Written by Peter j. Tomasi, who also co-writes the Superman series, Super Sons starts off with a bit of a bizarre and creepy prologue involving a very self-centered child. After that, and a fun splash page of the Super Sons in a crazy situation together, we see Jon Kent heading to school two days earlier. The general theme of Jon’s day at school is standing up to bullies, a theme that is very well handled. Jon manages to resist using his powers or violence, but still stands up to the bullies on several occasions. I won’t spoil how, even if it’s kind of predictable how the rest of the comic plays out, but I will say that Damien shows up at Jon’s school.
This comic is a lot of fun, and the drama aspect helps deepen the fun. The conversation between Jon and his parents after school is short but sweet, carrying the same family feel that makes the Superman series work so well. Damien is a bit of a jerk, but in an entertaining way that leads to a few amusing conversations between him and Jon. There’s also a brief moment where Batman speaks with Damien, providing a good contrasting glimpse between Clark and Bruce’s parenting styles. For those who don’t know much about either character, this comic serves as a good introduction to them.
The art by Jorge Jimenez is great. The two-page intro to the upcoming Super Sons situation is complete with a bunch of close-up panels of each young superhero’s face, with lasers all over the place and sweat on their brows. The following spread shows the two of them preparing to make a stand, with bushes in the foreground, trees in the backgrounds, and what can only be described as a bizarre group of attackers. Jon’s school is complete with a great variety of students, whether it’s his blonde friend Kathy in her orange coat, his black friend with short hair, or the bullies in their unzipped jackets. Facial expressions perfectly capture characters’ emotions, like Kathy’s excitement when Jon declares a snowball fight after school, Damien’s saddened look when he talks about his mother killing someone he cared about, and Jon’s awkward smile when he realizes that Damien’s comment about his mother was serious. Alejandro Sanchez’s art is also great. Everything is bright and colourful at day, it increases the variety of different looks at Jon’s school, and there’s great use of shadows and lunar glow in Jon’s bedroom at night.
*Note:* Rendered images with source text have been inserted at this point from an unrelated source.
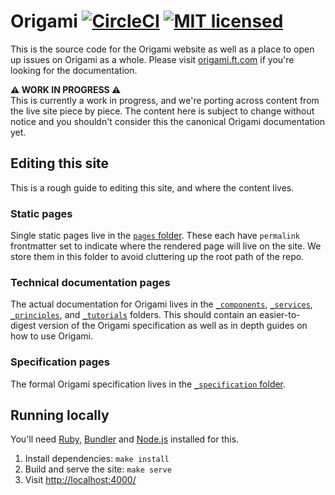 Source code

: 
# Origami [![CircleCI](https://circleci.com/gh/Financial-Times/origami.svg?style=svg)](https://circleci.com/gh/Financial-Times/origami) [![MIT licensed](https://img.shields.io/badge/license-MIT-blue.svg)](#licence)

This is the source code for the Origami website as well as a place to open up issues on Origami as a whole. Please visit [origami.ft.com] if you're looking for the documentation.

**:warning: WORK IN PROGRESS :warning:**<br/>
This is currently a work in progress, and we're porting across content from the live site piece by piece. The content here is subject to change without notice and you shouldn't consider this the canonical Origami documentation yet.


## Editing this site

This is a rough guide to editing this site, and where the content lives.

### Static pages

Single static pages live in the [`pages` folder](pages). These each have `permalink` frontmatter set to indicate where the rendered page will live on the site. We store them in this folder to avoid cluttering up the root path of the repo.

### Technical documentation pages

The actual documentation for Origami lives in the [`_components`](_components), [`_services`](_services), [`_principles`](_principles), and [`_tutorials`](_tutorials) folders. This should contain an easier-to-digest version of the Origami specification as well as in depth guides on how to use Origami.

### Specification pages

The formal Origami specification lives in the [`_specification` folder](_specification).


## Running locally

You'll need [Ruby], [Bundler] and [Node.js] installed for this.

  1. Install dependencies: `make install`
  2. Build and serve the site: `make serve`
  3. Visit <http://localhost:4000/>



[bundler]: http://bundler.io/
[jekyll]: http://jekyllrb.com/
[node.js]: https://nodejs.org/
[origami.ft.com]: http://origami.ft.com/
[ruby]: https://www.ruby-lang.org/en/
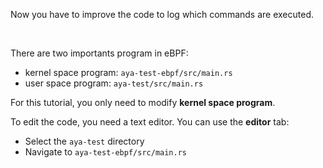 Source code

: Now you have to improve the code to log which commands are executed.

<br>

There are two importants program in eBPF:
* kernel space program: `aya-test-ebpf/src/main.rs`
* user space program: `aya-test/src/main.rs`

For this tutorial, you only need to modify **kernel space program**.

To edit the code, you need a text editor. You can use the **editor** tab:
* Select the `aya-test` directory
* Navigate to `aya-test-ebpf/src/main.rs`
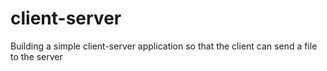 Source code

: # client-server
Building a simple client-server application so that the client can send a file to the server
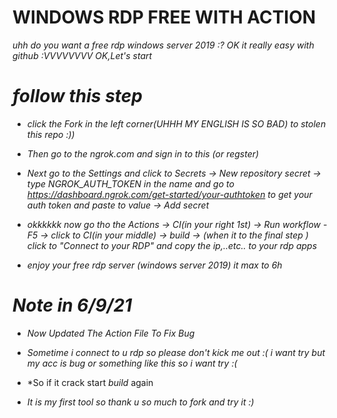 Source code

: # WINDOWS RDP FREE WITH ACTION
*uhh do you want a free rdp windows server 2019 :?*
*OK it really easy with github :VVVVVVVV*
*OK,Let's start*


# *follow this step*

- *click the Fork in the left corner(UHHH MY ENGLISH IS SO BAD) to stolen this repo :))*
- *Then go to the ngrok.com and sign in to this (or regster)*

- *Next go to the Settings and click to Secrets -> New repository secret -> type NGROK_AUTH_TOKEN in the name and go to https://dashboard.ngrok.com/get-started/your-authtoken*
  *to get your auth token and paste to value -> Add secret*

- *okkkkkk now go tho the Actions -> CI(in your right 1st) -> Run workflow - F5 -> click to CI(in your middle) -> build -> (when it to the final step ) click to "Connect to your RDP"*
  *and copy the ip,..etc.. to your rdp apps*

- *enjoy your free rdp server (windows server 2019) it max to 6h*

# *Note in 6/9/21*
- *Now Updated The Action File To Fix Bug*

- *Sometime i connect to u rdp so please don't kick me out :( i want try but my acc is *bug* or something like this so i want try :(*
- *So if it crack start *build* again
- *It is my first tool so thank u so much to fork and try it :)* 
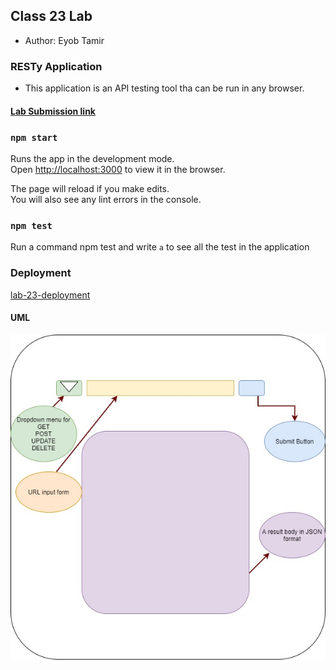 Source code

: ## Class 23 Lab

  * Author: Eyob Tamir

### RESTy Application

  * This application is an API testing tool tha can be run in any browser.
  
#### [Lab Submission link]()


### `npm start`

Runs the app in the development mode.<br />
Open [http://localhost:3000](http://localhost:3000) to view it in the browser.

The page will reload if you make edits.<br />
You will also see any lint errors in the console.

### `npm test`
 Run a command npm test and write `a` to see all the test in the application


### Deployment

[lab-23-deployment](https://csb-ilkhg.netlify.app/)




#### UML

![UML-lab-23](./asset/image/UML-lab-23.jpg)
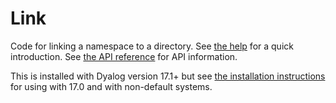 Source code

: # Link
Code for linking a namespace to a directory. See [the help](help/Home) for a quick introduction. See [the API reference](help/API) for API information.

This is installed with Dyalog version 17.1+ but see [the installation instructions](help/Installation) for using with 17.0 and with non-default systems.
Super Sons 1 is a great start to what could be a very entertaining series. I can’t comment on Batman/Superman too much since I haven’t read it, but my guess is this will be a somewhat similar series, but more lighthearted and fun. The dynamic between Jon and Damien is always entertaining, with hints of drama here and there that are usually unexpected. Fans of the current Superman series should definitely pick this up. While I don’t know that much about Damien, it’s probably worth checking out for his fans too.
My only real complaint is that the intro doesn’t seem to have any connection to the main story yet. It’s a minor complaint of course, and that it will probably change as this story arc goes on.
I also want to briefly talk about Superman 17, which also released today. Like Super Sons, today’s Superman issue focuses a lot on Jon Kent. The story is that Kathy is looking for her grandfather. He went into the swamp looking for a cow and hasn’t come back in 2 hours. The two of them head into the swamp. There’s a bit of a spooky feeling in the build-up. Both of Jon parents are out, so he watches a scary show on TV, eating a bit too much ice cream, and briefly loses control of his heat vision when Kathy knocks on the door, startling him. Something in the swamp’s air causes hallucinations, turning the rest of the comic into a spooky adventure that’s increasingly ridiculous as time goes on. This would actually be a very good Halloween issue, but it’s still enjoyable now. It’s also great to see Jon and Kathy’s friendship growing, and how Jon is starting to develop leadership skills.
I won’t quite give Superman 17 a full review, but I will say that Tomasi’s writing, along with Patrick Gleason’s co-writing, is great here. Sebastian Fiumara’s art perfectly captures the spooky mood. Dave Stewart’s colouring is dark, with good use of flashlights brightening things up, and the mist greying everything out.
After the 3-part Multiplicity arc that gave Superman an interdimensional adventure, it’s nice for Jon to get a fun little solo adventure of his own. It’s just interesting that it released the same day as Super Sons 1. I’m not complaining.